Jon Voight, devoted Donald Trump supporter, didn’t see the political parallels of Megalopolis

Jon Voight didn't see a resemblance to Donald Trump in his character in Francis Ford Coppola's Megalopolis

Jon Voight, devoted Donald Trump supporter, didn’t see the political parallels of Megalopolis

Jon Voight being a fervent conservative is not news, but boy, does it bog down his latest Variety profile. The cinema legend with a fascinating career can’t help but derail seemingly every conversation with conspiracy theories that his daughter Angelina Jolie has been duped by antisemitic forces within the United Nations. Jolie, he argues, has been kept in ignorance by her associations, and isn’t open to speaking with him about politics “because she’s of another mind about it.” But if one’s politics makes a person blind to other perspectives, it clearly must be true about Voight, too, because he didn’t even notice the politics of the movie he was in—Francis Ford Coppola’s Megalopolis

Critics who have seen the gonzo epic immediately picked up on an anti-Donald Trump sentiment, made so explicit that at one point someone throws a “Make America Great Again” hat. Asked about comparisons between Trump and his character Crassus, a lecherous old man and New Rome’s wealthiest citizen, Voight says, “I didn’t see that. If I had, I would have told Francis he was out of line.”  
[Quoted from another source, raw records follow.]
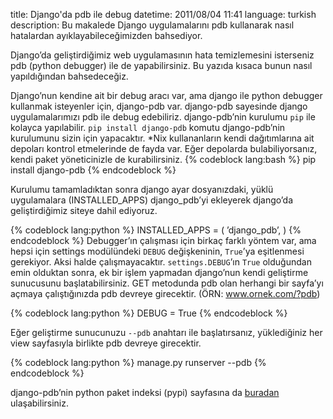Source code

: title: Django'da pdb ile debug
datetime: 2011/08/04 11:41
language: turkish
description: Bu makalede Django uygulamalarını pdb kullanarak nasıl hatalardan ayıklayabileceğimizden bahsediyor.

Django’da geliştirdiğimiz web uygulamasının hata temizlemesini isterseniz pdb
(python debugger) ile de yapabilirsiniz. Bu yazıda kısaca bunun nasıl
yapıldığından bahsedeceğiz.

Django’nun kendine ait bir debug aracı var, ama django ile python debugger
kullanmak isteyenler için, django-pdb var. django-pdb sayesinde django
uygulamalarımızı pdb ile debug edebiliriz. django-pdb’nin kurulumu `pip`
ile kolayca yapılabilir. `pip install django-pdb` komutu django-pdb’nin
kurulumunu sizin için yapacaktır. *Nix kullananların kendi dağıtımlarına
ait depoları kontrol etmelerinde de fayda var. Eğer depolarda bulabiliyorsanız,
kendi paket yöneticinizle de kurabilirsiniz.
{% codeblock lang:bash %}
pip install django-pdb
{% endcodeblock %}

Kurulumu tamamladıktan sonra django ayar dosyanızdaki, yüklü uygulamalara
(INSTALLED_APPS) django_pdb’yi ekleyerek django’da geliştirdiğimiz siteye dahil
ediyoruz.

{% codeblock lang:python %}
INSTALLED_APPS = (
  ’django_pdb’,
)
{% endcodeblock %}
Debugger’ın çalışması için birkaç farklı yöntem var, ama hepsi için settings
modülündeki `DEBUG` değişkeninin, `True`’ya eşitlenmesi gerekiyor. Aksi halde
çalışmayacaktır. `settings.DEBUG`’ın `True` olduğundan emin olduktan sonra,
ek bir işlem yapmadan django’nun kendi geliştirme sunucusunu başlatabilirsiniz.
GET metodunda pdb olan herhangi bir sayfa’yı açmaya çalıştığınızda pdb devreye
girecektir. (ÖRN: www.ornek.com/?pdb)

{% codeblock lang:python %}
DEBUG = True
{% endcodeblock %}

Eğer geliştirme sunucunuzu `--pdb` anahtarı ile başlatırsanız, yüklediğiniz her
view sayfasıyla birlikte pdb devreye girecektir.

{% codeblock lang:python %}
manage.py runserver --pdb
{% endcodeblock %}

django-pdb’nin python paket indeksi (pypi) sayfasına da [buradan](http://pypi.python.org/pypi/django-pdb) ulaşabilirsiniz.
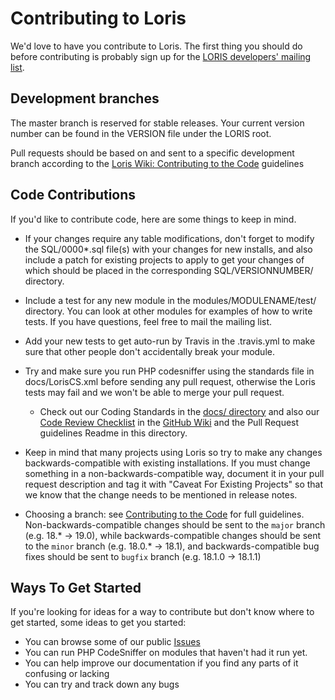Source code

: # Contributing to Loris

We'd love to have you contribute to Loris. The first thing you should do
before contributing is probably sign up for the [LORIS developers' mailing list](http://www.bic.mni.mcgill.ca/mailman/listinfo/loris-dev).

## Development branches

The master branch is reserved for stable releases.
Your current version number can be found in the VERSION file under the LORIS root.

Pull requests should be based on and sent to a specific development branch according to the [Loris Wiki: Contributing to the Code](https://github.com/aces/Loris/wiki/Contributing-to-the-Code) guidelines  

## Code Contributions

If you'd like to contribute code, here are some things to keep in mind.

* If your changes require any table modifications, don't forget to modify the
  SQL/0000*.sql file(s) with your changes for new installs, and also
  include a patch for existing projects to apply to get your changes of which
  should be placed in the corresponding SQL/VERSIONNUMBER/ directory.
* Include a test for any new module in the modules/MODULENAME/test/
  directory. You can look at other modules for examples of how to write tests.
  If you have questions, feel free to mail the mailing list.
* Add your new tests to get auto-run by Travis in the .travis.yml to make sure that
  other people don't accidentally break your module.

* Try and make sure you run PHP codesniffer using the standards file in
  docs/LorisCS.xml before sending any pull request, otherwise the Loris tests may
  fail and we won't be able to merge your pull request.
  

  * Check out our Coding Standards in the [docs/ directory](https://github.com/aces/Loris/tree/master/docs) and also our [Code Review Checklist](https://github.com/aces/Loris/wiki/Code-Review-Checklist) in the [GitHub Wiki](https://github.com/aces/Loris/wiki) and the Pull Request guidelines Readme in this directory. 
  
* Keep in mind that many projects using Loris so try to make any changes
  backwards-compatible with existing installations. If you must change something
  in a non-backwards-compatible way, document it in your pull request description and
  tag it with "Caveat For Existing Projects" so that we know that the change needs
  to be mentioned in release notes. 
* Choosing a branch: see [Contributing to the Code](https://github.com/aces/Loris/wiki/Contributing-to-the-Code) for full guidelines. 
  Non-backwards-compatible changes should be sent
  to the `major` branch (e.g. 18.* -> 19.0), while backwards-compatible changes should
  be sent to the `minor` branch (e.g. 18.0.* -> 18.1), and backwards-compatible bug
  fixes should be sent to `bugfix` branch (e.g. 18.1.0 -> 18.1.1)

## Ways To Get Started

If you're looking for ideas for a way to contribute but don't know where to get
started, some ideas to get you started:

* You can browse some of our public [Issues](https://github.com/aces/Loris/issues)
* You can run PHP CodeSniffer on modules that haven't had it run yet.
* You can help improve our documentation if you find any parts of it confusing or
  lacking
* You can try and track down any bugs
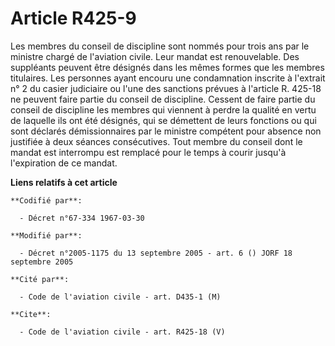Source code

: # Article R425-9

Les membres du conseil de discipline sont nommés pour trois ans par le ministre chargé de l'aviation civile. Leur mandat est
renouvelable. Des suppléants peuvent être désignés dans les mêmes formes que les membres titulaires. Les personnes ayant
encouru une condamnation inscrite à l'extrait n° 2 du casier judiciaire ou l'une des sanctions prévues à l'article R. 425-18
ne peuvent faire partie du conseil de discipline. Cessent de faire partie du conseil de discipline les membres qui viennent à
perdre la qualité en vertu de laquelle ils ont été désignés, qui se démettent de leurs fonctions ou qui sont déclarés
démissionnaires par le ministre compétent pour absence non justifiée à deux séances consécutives. Tout membre du conseil dont
le mandat est interrompu est remplacé pour le temps à courir jusqu'à l'expiration de ce mandat.

**Liens relatifs à cet article**

	**Codifié par**:

	  - Décret n°67-334 1967-03-30

	**Modifié par**:

	  - Décret n°2005-1175 du 13 septembre 2005 - art. 6 () JORF 18 septembre 2005

	**Cité par**:

	  - Code de l'aviation civile - art. D435-1 (M)

	**Cite**:

	  - Code de l'aviation civile - art. R425-18 (V)
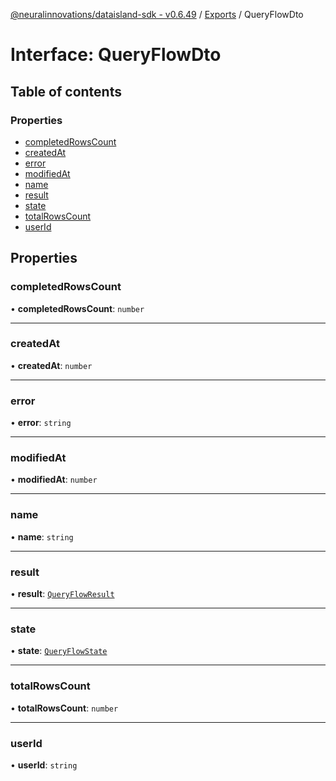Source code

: [@neuralinnovations/dataisland-sdk - v0.6.49](../../README.md) / [Exports](../modules.md) / QueryFlowDto

# Interface: QueryFlowDto

## Table of contents

### Properties

- [completedRowsCount](QueryFlowDto.md#completedrowscount)
- [createdAt](QueryFlowDto.md#createdat)
- [error](QueryFlowDto.md#error)
- [modifiedAt](QueryFlowDto.md#modifiedat)
- [name](QueryFlowDto.md#name)
- [result](QueryFlowDto.md#result)
- [state](QueryFlowDto.md#state)
- [totalRowsCount](QueryFlowDto.md#totalrowscount)
- [userId](QueryFlowDto.md#userid)

## Properties

### completedRowsCount

• **completedRowsCount**: `number`

___

### createdAt

• **createdAt**: `number`

___

### error

• **error**: `string`

___

### modifiedAt

• **modifiedAt**: `number`

___

### name

• **name**: `string`

___

### result

• **result**: [`QueryFlowResult`](QueryFlowResult.md)

___

### state

• **state**: [`QueryFlowState`](../enums/QueryFlowState.md)

___

### totalRowsCount

• **totalRowsCount**: `number`

___

### userId

• **userId**: `string`
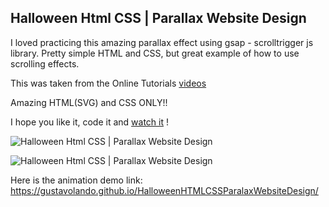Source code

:## Halloween Html CSS | Parallax Website Design

I loved practicing this amazing parallax effect using gsap - scrolltrigger js library.
Pretty simple HTML and CSS, but great example of how to use scrolling effects.

This was taken from the Online Tutorials [videos](https://www.youtube.com/watch?v=T5iEXh4NYQE)

Amazing HTML(SVG) and CSS ONLY!!

I hope you like it, code it and [watch it](https://gustavolando.github.io/HalloweenHTMLCSSParalaxWebsiteDesign/) !

![Halloween Html CSS | Parallax Website Design](https://gustavolando.github.io/HalloweenHTMLCSSParalaxWebsiteDesign/Halloween%20Html%20CSS%20Parallax%20Website%20Design%201.png)

![Halloween Html CSS | Parallax Website Design](https://gustavolando.github.io/HalloweenHTMLCSSParalaxWebsiteDesign/Halloween%20Html%20CSS%20Parallax%20Website%20Design%202.png)

Here is the animation demo link:  https://gustavolando.github.io/HalloweenHTMLCSSParalaxWebsiteDesign/
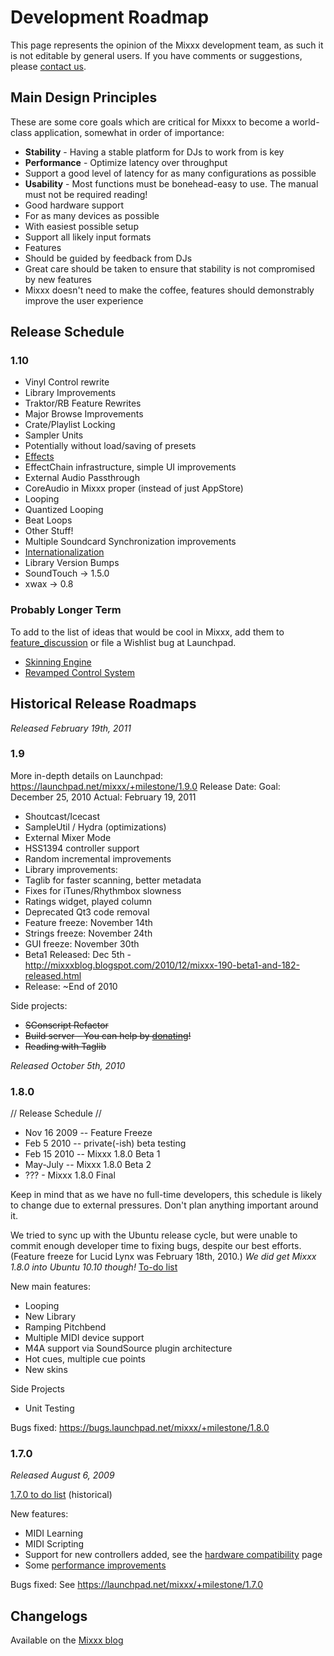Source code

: # Development Roadmap

This page represents the opinion of the Mixxx development team, as such
it is not editable by general users. If you have comments or
suggestions, please [contact us](http://www.mixxx.org/support.php).

## Main Design Principles

These are some core goals which are critical for Mixxx to become a
world-class application, somewhat in order of importance:

  - **Stability** - Having a stable platform for DJs to work from is key
  - **Performance** - Optimize latency over throughput
  - Support a good level of latency for as many configurations as
    possible
  - **Usability** - Most functions must be bonehead-easy to use. The
    manual must not be required reading\!
  - Good hardware support
  - For as many devices as possible
  - With easiest possible setup
  - Support all likely input formats
  - Features
  - Should be guided by feedback from DJs
  - Great care should be taken to ensure that stability is not
    compromised by new features
  - Mixxx doesn't need to make the coffee, features should demonstrably
    improve the user experience

## Release Schedule

### 1.10

  - Vinyl Control rewrite
  - Library Improvements
  - Traktor/RB Feature Rewrites
  - Major Browse Improvements
  - Crate/Playlist Locking
  - Sampler Units
  - Potentially without load/saving of presets
  - [Effects](effects_framework)
  - EffectChain infrastructure, simple UI improvements
  - External Audio Passthrough
  - CoreAudio in Mixxx proper (instead of just AppStore)
  - Looping
  - Quantized Looping
  - Beat Loops
  - Other Stuff\!
  - Multiple Soundcard Synchronization improvements
  - [Internationalization](http://doc.trolltech.com/4.5/i18n.html)
  - Library Version Bumps
  - SoundTouch -\> 1.5.0
  - xwax -\> 0.8

### Probably Longer Term

To add to the list of ideas that would be cool in Mixxx, add them to
[feature\_discussion](feature_discussion) or file a Wishlist bug at
Launchpad.

  - [Skinning Engine](Skinning%20Engine)
  - [Revamped Control System](Revamped%20Control%20System)

## Historical Release Roadmaps

*Released February 19th, 2011*

### 1.9

More in-depth details on Launchpad:
<https://launchpad.net/mixxx/+milestone/1.9.0> Release Date: Goal:
December 25, 2010 Actual: February 19, 2011

  - Shoutcast/Icecast
  - SampleUtil / Hydra (optimizations)
  - External Mixer Mode
  - HSS1394 controller support
  - Random incremental improvements
  - Library improvements:
  - Taglib for faster scanning, better metadata
  - Fixes for iTunes/Rhythmbox slowness
  - Ratings widget, played column
  - Deprecated Qt3 code removal
  - Feature freeze: November 14th
  - Strings freeze: November 24th
  - GUI freeze: November 30th
  - Beta1 Released: Dec 5th -
    <http://mixxxblog.blogspot.com/2010/12/mixxx-190-beta1-and-182-released.html>
  - Release: \~End of 2010

Side projects:

  - ~~SConscript Refactor~~
  - ~~Build server - You can help by
    [donating](http://www.pledgie.com/campaigns/13624)\!~~
  - ~~Reading with Taglib~~

*Released October 5th, 2010*

### 1.8.0

// Release Schedule //

  - Nov 16 2009 -- Feature Freeze
  - Feb 5 2010 -- private(-ish) beta testing
  - Feb 15 2010 -- Mixxx 1.8.0 Beta 1
  - May-July -- Mixxx 1.8.0 Beta 2
  - ??? - Mixxx 1.8.0 Final 

Keep in mind that as we have no full-time developers, this schedule is
likely to change due to external pressures. Don't plan anything
important around it.

We tried to sync up with the Ubuntu release cycle, but were unable to
commit enough developer time to fixing bugs, despite our best efforts.
(Feature freeze for Lucid Lynx was February 18th, 2010.) *We did get
Mixxx 1.8.0 into Ubuntu 10.10 though\!* [To-do list](1.8.0_to_do_list)

New main features:

  - Looping
  - New Library
  - Ramping Pitchbend
  - Multiple MIDI device support
  - M4A support via SoundSource plugin architecture
  - Hot cues, multiple cue points
  - New skins

Side Projects

  - Unit Testing

Bugs fixed: <https://bugs.launchpad.net/mixxx/+milestone/1.8.0>

### 1.7.0

*Released August 6, 2009*

[1.7.0 to do list](1.7.0%20to%20do%20list) (historical)

New features:

  - MIDI Learning
  - MIDI Scripting
  - Support for new controllers added, see the [hardware
    compatibility](hardware%20compatibility) page
  - Some [performance improvements](performance%20improvements)

Bugs fixed: See <https://launchpad.net/mixxx/+milestone/1.7.0>

## Changelogs

Available on the [Mixxx blog](http://mixxxblog.blogspot.com)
At the Cannes Film Festival, Coppola spoke about “a trend toward the more neo-right, even fascist tradition” in our current society that’s reflected in his film (via The Washington Post). When he offered the mic to Voight, who has “different political opinions than me,” as Coppola noted to the press, Voight observed that the film was about making the world better: “I agree with this film, Francis’s vision that says human beings are capable of solving every problem we get ourselves into … we must bond together, we must help each other, we must listen to each other and we must take this on.” 

A lovely and notably inoffensive sentiment, though Variety notes that Voight sounds “hurt” and looks “confused” revisiting the Cannes moment now: “I’ve been telling Francis to make that movie for over 30 years,” he says. “I really don’t know why he thought that was the time to talk about our politics.”  

Probably because those politics are extremely relevant to the project being promoted! But some people don’t know when to put politics aside, including Voight. Though he insists he never brings the subject up on set, he can’t help but derail seemingly every conversation he has with Variety’s Stephen Rodrick by bringing up the same political talking points (the U.N., George Soros, Marxists, etc.) over and over again. So focused is he on his own perspective that he seems to have somehow missed that he just played a pretty unflattering analog of his own friend and savior in one of the year’s most talked-about movies. 

“I’ve been the most outspoken supporter of Donald Trump in Hollywood. I’ve been saying he’s the answer, the only answer,” Voight says “proudly” at the conclusion of the profile, in a conversation held shortly after the attempted assassination of the former president at a rally. “Now, after this, maybe they will look at Jon Voight in a different way. If Donald Trump is being revealed in this way, maybe they will see a supporter like me in a different light.”

For the record, Coppola apparently sees Voight in the same light as he ever did. “Working with Jon is always an interesting, potent and joyful collaboration,” the filmmaker says in a statement to Variety. “He’s an artist, and I enjoyed our time together making Megalopolis.”